In that attack, Russian missiles hit an apartment building in Uman, a city about 215 kilometres (135 miles) south of Kyiv, killing 21 people including three children.
In Monday's attack, missiles hit Pavlohrad, in the eastern Dnipropetrovsk region, wounding 34 people, including five children, according to Serhii Lysak the region's top official.
Seven missiles shot at the city and “some were intercepted” but others hit an industrial facility, sparking a fire, and a residential neighbourhood where 19 apartment buildings, 25 homes, six schools and five shops were damaged, he said.
Missiles also hit three other areas in the region, damaging residential buildings and a school, he said. The attacks also damaged Ukraine's power network infrastructure, which will take several days to repair, according to Energy Minister Herman Haluschenko.
He said that nearly 20,000 people in the city of Kherson and wider region had been left without power, along with an unspecified number of people in the Dnipropetrovsk region, including the city of Dnipro.

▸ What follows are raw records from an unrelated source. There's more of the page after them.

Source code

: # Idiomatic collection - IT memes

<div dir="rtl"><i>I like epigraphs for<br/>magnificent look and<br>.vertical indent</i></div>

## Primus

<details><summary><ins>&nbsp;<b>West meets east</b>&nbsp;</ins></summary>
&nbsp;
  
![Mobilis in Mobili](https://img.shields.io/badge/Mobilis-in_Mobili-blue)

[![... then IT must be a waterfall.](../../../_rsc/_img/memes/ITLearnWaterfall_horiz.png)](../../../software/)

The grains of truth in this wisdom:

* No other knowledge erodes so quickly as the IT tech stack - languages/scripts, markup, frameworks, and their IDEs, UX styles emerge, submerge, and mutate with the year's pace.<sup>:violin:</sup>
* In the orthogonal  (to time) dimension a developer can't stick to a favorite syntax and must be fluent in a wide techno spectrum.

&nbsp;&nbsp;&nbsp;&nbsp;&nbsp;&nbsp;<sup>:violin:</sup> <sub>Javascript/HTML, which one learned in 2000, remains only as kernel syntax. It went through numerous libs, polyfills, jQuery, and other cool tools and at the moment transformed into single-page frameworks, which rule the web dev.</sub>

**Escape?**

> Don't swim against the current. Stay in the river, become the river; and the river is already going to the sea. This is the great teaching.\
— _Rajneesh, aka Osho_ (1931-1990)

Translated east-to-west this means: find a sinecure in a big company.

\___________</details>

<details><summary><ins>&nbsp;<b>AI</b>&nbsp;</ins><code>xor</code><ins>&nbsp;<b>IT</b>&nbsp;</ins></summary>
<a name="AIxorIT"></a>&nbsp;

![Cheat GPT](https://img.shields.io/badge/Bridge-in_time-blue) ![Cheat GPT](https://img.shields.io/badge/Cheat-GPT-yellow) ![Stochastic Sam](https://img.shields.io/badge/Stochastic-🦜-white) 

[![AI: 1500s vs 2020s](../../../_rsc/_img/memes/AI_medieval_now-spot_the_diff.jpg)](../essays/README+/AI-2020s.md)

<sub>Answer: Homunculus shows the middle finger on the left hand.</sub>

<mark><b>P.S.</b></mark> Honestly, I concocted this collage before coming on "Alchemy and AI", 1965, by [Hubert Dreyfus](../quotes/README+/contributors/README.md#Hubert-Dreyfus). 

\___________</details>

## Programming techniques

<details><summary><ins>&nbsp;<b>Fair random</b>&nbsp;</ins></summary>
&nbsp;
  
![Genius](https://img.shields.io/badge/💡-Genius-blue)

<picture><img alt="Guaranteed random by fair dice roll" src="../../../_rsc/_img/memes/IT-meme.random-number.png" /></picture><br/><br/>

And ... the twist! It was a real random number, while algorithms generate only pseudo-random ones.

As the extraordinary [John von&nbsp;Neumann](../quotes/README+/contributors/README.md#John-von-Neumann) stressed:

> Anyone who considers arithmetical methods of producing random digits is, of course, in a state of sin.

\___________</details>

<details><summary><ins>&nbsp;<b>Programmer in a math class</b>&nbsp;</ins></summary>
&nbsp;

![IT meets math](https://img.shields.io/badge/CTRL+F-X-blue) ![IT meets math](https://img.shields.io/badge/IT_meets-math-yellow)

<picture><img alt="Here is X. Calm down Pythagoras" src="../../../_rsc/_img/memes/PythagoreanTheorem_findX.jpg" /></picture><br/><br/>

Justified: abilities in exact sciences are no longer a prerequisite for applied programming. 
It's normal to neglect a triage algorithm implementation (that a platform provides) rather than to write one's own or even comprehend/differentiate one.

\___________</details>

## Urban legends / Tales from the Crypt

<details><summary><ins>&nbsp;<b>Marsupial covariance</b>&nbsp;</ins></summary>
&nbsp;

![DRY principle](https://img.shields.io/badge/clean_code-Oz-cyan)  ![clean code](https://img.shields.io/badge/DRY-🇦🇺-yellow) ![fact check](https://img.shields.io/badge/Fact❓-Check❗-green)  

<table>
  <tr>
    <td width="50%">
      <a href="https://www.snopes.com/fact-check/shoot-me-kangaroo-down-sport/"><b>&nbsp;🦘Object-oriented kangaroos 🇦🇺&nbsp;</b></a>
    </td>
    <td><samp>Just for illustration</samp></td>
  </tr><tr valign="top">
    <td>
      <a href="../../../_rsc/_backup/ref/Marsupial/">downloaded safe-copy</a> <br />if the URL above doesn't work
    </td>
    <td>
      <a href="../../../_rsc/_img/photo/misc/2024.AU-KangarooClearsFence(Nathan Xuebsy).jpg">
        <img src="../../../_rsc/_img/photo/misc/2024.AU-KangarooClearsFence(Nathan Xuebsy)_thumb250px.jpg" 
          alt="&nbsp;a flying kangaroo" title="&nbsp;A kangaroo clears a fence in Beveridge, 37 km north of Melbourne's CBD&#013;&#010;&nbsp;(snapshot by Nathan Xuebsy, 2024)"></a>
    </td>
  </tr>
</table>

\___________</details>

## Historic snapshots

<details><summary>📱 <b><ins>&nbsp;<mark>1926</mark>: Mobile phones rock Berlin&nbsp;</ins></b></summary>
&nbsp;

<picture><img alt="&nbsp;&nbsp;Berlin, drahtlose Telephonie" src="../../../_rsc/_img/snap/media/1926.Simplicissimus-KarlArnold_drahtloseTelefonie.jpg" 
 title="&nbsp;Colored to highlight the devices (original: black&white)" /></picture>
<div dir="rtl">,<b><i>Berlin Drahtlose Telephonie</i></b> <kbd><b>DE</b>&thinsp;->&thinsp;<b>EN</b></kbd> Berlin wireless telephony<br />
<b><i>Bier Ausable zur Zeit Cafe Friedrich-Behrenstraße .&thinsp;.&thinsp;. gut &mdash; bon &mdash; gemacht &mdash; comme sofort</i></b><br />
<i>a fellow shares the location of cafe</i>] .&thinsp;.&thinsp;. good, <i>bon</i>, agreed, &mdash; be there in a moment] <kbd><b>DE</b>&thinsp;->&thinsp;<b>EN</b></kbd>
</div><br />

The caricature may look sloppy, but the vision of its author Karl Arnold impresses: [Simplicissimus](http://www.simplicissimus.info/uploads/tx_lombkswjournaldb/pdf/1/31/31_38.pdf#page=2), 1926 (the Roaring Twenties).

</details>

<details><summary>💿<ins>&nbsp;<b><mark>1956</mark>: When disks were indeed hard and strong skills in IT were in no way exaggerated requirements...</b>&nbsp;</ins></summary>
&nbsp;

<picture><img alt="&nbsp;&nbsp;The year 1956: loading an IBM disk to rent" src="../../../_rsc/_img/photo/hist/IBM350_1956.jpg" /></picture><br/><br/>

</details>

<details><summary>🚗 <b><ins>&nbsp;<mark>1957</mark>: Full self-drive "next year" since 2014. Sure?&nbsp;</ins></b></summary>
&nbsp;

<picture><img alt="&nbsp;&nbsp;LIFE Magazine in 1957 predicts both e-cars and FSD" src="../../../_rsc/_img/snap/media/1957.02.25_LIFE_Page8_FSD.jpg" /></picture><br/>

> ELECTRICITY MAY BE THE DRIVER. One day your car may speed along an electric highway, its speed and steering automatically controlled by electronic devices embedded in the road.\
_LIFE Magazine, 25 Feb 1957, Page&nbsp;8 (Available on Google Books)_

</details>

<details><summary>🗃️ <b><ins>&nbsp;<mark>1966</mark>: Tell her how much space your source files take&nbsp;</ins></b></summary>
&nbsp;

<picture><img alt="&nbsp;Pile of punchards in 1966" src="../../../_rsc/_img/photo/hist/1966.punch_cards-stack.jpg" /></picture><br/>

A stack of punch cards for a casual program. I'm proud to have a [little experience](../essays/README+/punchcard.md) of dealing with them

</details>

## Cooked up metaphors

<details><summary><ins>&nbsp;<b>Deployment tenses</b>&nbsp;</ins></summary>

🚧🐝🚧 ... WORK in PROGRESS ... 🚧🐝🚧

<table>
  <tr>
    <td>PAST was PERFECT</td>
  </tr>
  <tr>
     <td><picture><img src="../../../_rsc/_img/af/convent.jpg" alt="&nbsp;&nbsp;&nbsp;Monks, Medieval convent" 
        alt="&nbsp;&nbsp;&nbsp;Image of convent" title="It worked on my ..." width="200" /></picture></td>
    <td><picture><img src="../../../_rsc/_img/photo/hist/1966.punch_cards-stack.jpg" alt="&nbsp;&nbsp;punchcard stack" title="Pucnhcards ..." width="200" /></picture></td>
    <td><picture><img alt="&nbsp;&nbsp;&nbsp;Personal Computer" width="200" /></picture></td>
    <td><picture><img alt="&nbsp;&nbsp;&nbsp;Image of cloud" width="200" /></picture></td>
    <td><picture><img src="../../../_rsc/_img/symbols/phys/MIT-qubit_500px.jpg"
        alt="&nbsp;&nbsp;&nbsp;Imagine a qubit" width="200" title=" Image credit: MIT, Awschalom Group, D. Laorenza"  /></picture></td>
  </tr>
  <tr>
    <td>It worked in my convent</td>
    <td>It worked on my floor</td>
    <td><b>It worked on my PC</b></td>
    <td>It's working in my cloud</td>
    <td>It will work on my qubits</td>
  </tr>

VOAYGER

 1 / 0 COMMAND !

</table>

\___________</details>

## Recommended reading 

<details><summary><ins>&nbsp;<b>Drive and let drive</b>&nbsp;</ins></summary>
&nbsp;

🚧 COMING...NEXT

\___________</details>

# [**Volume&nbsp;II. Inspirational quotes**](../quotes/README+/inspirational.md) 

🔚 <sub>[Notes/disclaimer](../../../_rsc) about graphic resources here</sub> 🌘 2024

Moscow has frequently launched long-range missile attacks during the 14-month wa r, often indiscriminately hitting civilian areas. Ukraine has recently taken delivery of American-made Patriot missiles, providing improved anti-missile defences, but it was not clear whether any of them were employed in trying to stop Monday morning's attack.
Ukraine has also been building up its mechanised brigades with armour supplied by its Western allies, who have also been training Ukrainian troops and sending ammunition, as Kyiv prepares for an expected counteroffensive this spring.
On Saturday, two Ukrainian drones hit a Russian oil depot in Crimea in the latest attack on the annexed peninsula as Ukraine gears up for its counteroffensive.
Ukrainian President Volodymyr Zelenskyy said in an interview last week that his country would seek to reclaim the peninsula annexed by Russia in 2014 in the upcoming counteroffensive.
In what has become a grinding war of attrition, the fiercest battles have been in the eastern Donetsk region, where Russia is struggling to encircle the city of Bakhmut in the face of dogged Ukrainian defence.
Troops from Russia's Wagner mercenary group and other forces are fighting Ukrainian troops there house-to-house to try and gain control of what has become known as the “road of life” — the last remaining road west still in Ukrainian hands, which makes it critical for supplies and fresh troops.
In an interview released on Monday, Col. Gen. Oleksandr Syrskyi, the head of Ukrainian ground forces, said that Russia continues to exert “maximum effort” to take the city but that it so far has failed.“In some parts of the city, the enemy was counterattacked by our units and left some positions," he said.